===== Given entries

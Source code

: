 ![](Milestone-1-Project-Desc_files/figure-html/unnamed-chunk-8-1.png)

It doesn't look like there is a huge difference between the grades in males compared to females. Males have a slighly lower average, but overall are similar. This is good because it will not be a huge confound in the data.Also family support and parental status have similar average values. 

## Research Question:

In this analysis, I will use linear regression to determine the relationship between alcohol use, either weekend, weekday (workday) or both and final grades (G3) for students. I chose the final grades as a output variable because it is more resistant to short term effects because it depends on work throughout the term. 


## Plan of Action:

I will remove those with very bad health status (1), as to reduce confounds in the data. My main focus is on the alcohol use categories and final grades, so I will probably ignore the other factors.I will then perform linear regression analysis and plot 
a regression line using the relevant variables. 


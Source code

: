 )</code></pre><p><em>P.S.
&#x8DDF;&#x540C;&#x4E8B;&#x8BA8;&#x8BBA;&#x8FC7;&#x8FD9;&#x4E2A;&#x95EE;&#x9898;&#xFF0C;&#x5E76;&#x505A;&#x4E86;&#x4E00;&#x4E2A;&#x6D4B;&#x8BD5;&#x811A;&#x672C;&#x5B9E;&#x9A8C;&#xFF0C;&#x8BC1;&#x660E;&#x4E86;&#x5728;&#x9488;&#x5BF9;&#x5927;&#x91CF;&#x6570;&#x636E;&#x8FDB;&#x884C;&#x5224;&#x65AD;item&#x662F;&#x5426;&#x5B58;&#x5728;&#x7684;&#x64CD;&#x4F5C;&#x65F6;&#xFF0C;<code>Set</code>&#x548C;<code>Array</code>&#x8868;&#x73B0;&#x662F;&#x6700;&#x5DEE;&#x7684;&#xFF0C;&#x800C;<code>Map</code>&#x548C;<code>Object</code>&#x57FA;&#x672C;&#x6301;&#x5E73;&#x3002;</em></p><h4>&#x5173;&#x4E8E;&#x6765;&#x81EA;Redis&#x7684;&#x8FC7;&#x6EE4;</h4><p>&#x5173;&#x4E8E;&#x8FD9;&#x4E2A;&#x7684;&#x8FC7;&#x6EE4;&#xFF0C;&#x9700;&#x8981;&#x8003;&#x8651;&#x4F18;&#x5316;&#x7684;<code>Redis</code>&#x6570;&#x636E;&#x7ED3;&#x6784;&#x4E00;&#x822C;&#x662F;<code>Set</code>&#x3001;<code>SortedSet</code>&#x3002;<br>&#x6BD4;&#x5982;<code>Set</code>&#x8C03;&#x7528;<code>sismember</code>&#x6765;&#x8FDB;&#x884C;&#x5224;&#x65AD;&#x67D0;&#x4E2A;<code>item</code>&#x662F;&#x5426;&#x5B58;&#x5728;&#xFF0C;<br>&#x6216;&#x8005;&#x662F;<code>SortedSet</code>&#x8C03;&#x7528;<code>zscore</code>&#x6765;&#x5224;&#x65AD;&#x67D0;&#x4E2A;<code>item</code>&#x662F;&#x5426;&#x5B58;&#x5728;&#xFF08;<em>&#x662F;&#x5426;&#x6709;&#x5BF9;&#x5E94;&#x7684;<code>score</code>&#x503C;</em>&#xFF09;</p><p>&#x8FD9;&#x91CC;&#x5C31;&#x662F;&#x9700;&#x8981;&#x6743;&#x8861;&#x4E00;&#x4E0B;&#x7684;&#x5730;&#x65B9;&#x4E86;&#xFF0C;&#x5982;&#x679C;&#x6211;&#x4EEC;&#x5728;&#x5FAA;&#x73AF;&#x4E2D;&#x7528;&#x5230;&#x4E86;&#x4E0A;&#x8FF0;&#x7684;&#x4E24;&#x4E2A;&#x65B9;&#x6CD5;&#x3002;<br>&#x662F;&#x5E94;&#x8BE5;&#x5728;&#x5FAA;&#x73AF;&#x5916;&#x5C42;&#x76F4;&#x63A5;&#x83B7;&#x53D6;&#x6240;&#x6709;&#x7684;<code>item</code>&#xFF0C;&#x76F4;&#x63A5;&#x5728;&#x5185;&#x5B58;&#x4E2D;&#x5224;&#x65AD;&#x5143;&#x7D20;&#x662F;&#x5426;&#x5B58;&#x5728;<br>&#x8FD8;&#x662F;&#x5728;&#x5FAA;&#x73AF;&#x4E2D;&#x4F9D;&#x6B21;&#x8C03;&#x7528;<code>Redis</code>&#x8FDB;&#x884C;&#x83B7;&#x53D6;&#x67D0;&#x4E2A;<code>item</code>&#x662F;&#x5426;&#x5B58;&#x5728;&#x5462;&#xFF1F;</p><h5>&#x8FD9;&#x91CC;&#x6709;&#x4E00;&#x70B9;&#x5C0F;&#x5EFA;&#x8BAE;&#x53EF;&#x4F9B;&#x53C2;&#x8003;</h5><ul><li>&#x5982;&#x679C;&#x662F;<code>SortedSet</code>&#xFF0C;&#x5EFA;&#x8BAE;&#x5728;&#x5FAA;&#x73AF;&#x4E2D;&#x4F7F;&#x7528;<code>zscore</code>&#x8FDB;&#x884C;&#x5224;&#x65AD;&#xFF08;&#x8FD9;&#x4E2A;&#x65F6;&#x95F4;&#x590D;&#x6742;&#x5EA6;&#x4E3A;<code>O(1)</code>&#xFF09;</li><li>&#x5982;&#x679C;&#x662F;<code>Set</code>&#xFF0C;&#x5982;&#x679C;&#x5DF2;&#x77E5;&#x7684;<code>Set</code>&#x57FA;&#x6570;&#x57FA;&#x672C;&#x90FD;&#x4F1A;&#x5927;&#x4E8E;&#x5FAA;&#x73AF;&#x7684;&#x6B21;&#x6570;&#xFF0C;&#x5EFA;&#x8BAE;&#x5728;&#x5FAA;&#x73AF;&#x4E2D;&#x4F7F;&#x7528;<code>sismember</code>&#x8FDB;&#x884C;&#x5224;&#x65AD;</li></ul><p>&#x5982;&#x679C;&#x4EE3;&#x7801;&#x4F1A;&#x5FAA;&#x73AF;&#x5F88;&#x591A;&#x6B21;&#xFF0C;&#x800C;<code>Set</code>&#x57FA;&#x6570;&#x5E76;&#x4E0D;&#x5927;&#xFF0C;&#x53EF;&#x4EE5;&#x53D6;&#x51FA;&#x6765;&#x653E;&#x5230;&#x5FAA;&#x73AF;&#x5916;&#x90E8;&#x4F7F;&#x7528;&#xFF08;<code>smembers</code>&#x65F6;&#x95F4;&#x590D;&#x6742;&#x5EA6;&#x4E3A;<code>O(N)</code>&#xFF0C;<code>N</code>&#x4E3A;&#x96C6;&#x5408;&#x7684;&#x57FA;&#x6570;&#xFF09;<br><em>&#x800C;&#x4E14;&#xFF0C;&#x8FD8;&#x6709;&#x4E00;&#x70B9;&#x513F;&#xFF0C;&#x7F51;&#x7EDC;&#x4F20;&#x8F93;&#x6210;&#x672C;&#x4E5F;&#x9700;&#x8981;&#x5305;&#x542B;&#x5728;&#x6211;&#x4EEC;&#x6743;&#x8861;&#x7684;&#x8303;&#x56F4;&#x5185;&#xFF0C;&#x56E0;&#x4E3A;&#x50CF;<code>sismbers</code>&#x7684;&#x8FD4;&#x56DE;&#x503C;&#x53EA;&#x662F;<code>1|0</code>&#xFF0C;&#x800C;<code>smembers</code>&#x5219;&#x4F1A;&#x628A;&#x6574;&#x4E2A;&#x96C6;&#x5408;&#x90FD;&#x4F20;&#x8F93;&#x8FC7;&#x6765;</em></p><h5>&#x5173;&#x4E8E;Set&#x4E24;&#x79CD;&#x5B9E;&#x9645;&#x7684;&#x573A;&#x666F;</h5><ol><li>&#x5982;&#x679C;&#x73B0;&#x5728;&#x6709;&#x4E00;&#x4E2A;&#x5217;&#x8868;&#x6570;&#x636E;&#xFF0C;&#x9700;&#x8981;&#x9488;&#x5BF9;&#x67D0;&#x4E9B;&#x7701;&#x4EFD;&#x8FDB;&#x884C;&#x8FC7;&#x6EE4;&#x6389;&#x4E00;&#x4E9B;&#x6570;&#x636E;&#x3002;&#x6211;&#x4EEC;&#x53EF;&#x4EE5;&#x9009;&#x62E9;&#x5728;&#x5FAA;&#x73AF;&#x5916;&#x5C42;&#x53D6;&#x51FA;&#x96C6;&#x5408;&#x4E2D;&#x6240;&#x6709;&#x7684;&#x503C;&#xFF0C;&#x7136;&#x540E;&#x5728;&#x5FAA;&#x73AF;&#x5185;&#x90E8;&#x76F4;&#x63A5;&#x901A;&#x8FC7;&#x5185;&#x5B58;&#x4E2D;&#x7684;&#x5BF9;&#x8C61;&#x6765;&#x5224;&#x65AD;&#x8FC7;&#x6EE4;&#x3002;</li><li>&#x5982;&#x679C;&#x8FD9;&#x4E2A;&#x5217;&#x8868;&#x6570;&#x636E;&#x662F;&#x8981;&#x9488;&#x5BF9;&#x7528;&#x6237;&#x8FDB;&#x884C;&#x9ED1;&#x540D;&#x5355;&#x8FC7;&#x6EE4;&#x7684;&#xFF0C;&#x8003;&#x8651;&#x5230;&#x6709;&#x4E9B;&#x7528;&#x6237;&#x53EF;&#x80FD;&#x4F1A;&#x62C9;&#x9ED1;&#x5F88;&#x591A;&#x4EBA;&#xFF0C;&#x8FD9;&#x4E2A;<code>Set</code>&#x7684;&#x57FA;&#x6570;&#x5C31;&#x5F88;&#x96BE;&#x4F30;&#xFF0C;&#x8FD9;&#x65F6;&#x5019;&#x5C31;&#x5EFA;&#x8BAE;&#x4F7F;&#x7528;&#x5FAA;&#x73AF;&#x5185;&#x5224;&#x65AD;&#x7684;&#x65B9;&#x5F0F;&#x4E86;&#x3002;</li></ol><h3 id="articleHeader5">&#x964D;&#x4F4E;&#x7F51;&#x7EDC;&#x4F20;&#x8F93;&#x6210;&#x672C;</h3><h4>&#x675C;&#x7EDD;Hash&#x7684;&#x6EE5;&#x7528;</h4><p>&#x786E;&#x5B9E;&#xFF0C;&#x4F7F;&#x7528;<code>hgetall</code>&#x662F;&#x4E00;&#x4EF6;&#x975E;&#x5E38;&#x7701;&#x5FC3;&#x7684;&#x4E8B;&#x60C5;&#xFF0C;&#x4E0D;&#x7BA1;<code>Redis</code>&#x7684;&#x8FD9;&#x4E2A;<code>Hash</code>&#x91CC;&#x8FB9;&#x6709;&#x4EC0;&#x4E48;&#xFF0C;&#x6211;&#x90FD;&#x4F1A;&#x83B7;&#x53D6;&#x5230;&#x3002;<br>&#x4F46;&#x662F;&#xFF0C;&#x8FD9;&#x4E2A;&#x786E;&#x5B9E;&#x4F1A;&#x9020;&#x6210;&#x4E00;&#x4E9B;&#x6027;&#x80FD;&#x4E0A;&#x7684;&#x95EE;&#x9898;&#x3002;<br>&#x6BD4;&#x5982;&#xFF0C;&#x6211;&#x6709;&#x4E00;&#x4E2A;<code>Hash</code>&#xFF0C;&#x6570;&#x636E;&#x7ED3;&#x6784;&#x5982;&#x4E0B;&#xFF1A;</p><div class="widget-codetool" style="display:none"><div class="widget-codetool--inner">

==========

# Exercise objective
All lines of the listing that contain the word "linear" should be copied out.

# Answer box
In this analysis, I will use linear regression to determine the relationship between alcohol use, either weekend, weekday (workday) or both and final grades (G3) for students. I chose the final grades as a output variable because it is more resistant to short term effects because it depends on work throughout the term. 
I will remove those with very bad health status (1), as to reduce confounds in the data. My main focus is on the alcohol use categories and final grades, so I will probably ignore the other factors.I will then perform linear regression analysis and plot 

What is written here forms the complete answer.